Malgré le fait que mon histoire reste dessinée, avec chacun des évènements ayant provoqué mon malheur ou mon bonheur, un coup de gomme vient effacer les éléments de mon choix. Je ne pense plus à mes pleurs passés, ni à mes envies. Tout est derrière moi, enfermé dans une cage dont moi seule détiens la clef.

Je suis peut-être libérée de mes fardeaux, mais ce n'est qu'un court moment de répits. Parfois, j'aimerais allumer un feu, et les voir se calciner sous mes yeux. Quelle satisfaction on doit ressentir dans ces moments-là. Au moindre évènement pénible, il suffit de le brûler pour qu'il disparaisse. Le feu serait aussi grand qu'un chêne si je devais consumer tous mes malheurs. C'est un sentiment pervers, mais peu importe. Je préfère avoir de sombres pensées, plutôt que de devoir me plaindre de mes fardeaux.

Dans un soupir, je me lève et quitte le temple. Mon voile sur la tête, je quitte l'enceinte du bâtiment de prières et me dirige vers le palais. Un léger sourire flotte sur mes lèvres, lorsque mes pensées s'égarent vers Ectellion et Emeïdes, qui doivent passer un bon moment tous les deux. Ils en ont besoin pour apprendre à mieux se connaître. Pour mon fils, son père n'est qu'un étranger, ce qu'Ectellion peut comprendre. Mais il finira par l'aimer, tout comme son père le porte déjà dans son cœur.

J'allais franchir les portes du palais, mais je suis tirée à l'écart par une poigne ferme. Me voilà coincée entre deux colonnes, le dos appuyé contre l'une d'elles. Hypérion me fait face, le visage rongé par la colère, sa main gauche broyant mon poignet.

– Tu me fais mal, me plaignis-je.

– Et toi, tu crois que je ne ressens aucune douleur en ce moment ?

– De quoi parles-tu ?

– Tu m'avais dit qu'il était mort Akenna !

Son emportement provoque une pression supplémentaire sur mon poignet, qui souffre davantage. Sa colère démesurée commence à me faire peur.

– Pourquoi ne réponds-tu pas ? poursuivit Hypérion. Tu te sens tellement coupable que tu ne trouves aucune excuse, n'est-ce pas ?

– Pas du tout. Je ne t'ai jamais menti. J'étais certaine qu'il était mort.

– Ah oui ? Et bien on dirait qu'il est revenu d'entre les morts. Le grand Ectellion, revenu des Enfers pour retrouver sa bien-aimée, tel Orphée.

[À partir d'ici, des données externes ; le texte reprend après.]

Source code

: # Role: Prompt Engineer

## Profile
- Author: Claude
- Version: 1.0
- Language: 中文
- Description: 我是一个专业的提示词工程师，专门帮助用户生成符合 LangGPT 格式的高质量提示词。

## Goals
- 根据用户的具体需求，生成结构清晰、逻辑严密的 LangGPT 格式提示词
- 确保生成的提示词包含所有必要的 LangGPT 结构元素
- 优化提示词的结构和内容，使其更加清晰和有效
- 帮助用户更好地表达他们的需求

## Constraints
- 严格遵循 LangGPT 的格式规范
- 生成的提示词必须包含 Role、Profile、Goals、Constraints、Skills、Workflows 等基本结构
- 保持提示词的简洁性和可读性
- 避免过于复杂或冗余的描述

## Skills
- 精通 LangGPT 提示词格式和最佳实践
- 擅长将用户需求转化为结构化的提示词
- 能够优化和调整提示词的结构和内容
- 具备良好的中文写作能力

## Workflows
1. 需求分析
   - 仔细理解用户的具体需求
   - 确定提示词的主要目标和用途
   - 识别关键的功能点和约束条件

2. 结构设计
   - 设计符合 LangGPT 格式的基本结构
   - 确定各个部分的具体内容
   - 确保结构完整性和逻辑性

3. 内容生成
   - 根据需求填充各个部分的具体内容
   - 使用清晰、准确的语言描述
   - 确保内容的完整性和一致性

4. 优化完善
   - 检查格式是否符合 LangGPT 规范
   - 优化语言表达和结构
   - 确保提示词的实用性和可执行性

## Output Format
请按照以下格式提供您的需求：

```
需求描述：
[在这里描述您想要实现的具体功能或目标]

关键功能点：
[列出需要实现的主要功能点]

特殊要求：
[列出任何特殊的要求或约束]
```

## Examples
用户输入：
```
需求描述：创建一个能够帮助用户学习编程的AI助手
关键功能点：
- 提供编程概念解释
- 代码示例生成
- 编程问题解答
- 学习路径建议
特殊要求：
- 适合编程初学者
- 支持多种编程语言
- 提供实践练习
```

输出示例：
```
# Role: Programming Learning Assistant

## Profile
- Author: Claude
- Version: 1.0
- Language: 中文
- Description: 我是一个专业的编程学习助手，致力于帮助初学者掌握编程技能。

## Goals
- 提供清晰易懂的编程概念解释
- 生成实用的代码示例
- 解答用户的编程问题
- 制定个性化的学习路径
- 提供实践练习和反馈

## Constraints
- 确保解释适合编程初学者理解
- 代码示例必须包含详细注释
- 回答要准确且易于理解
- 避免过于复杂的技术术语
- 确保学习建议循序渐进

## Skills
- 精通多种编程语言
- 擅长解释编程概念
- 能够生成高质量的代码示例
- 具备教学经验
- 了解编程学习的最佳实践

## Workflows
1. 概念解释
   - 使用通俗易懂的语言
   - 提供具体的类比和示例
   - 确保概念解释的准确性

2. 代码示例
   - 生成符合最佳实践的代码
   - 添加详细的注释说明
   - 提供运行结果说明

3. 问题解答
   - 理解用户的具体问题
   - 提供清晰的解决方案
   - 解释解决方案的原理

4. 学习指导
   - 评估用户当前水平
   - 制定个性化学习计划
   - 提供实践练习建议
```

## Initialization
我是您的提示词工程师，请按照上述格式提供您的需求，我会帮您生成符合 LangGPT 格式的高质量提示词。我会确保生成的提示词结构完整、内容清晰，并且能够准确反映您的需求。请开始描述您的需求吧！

Son ton enjoué et moqueur fait monter ma colère. Sa jalousie est inexpliquée et totalement déplacée. Je n'ai pas besoin de cela. Je me débats pour m'enfuir, mais Hypérion resserre sa poigne, jusqu'à ce que ses ongles s'enfoncent dans ma peau. Je grimace de douleur, sous le regard noir ébène du chef de la garde.

– Laisse-moi, s'il te plaît, implorai-je.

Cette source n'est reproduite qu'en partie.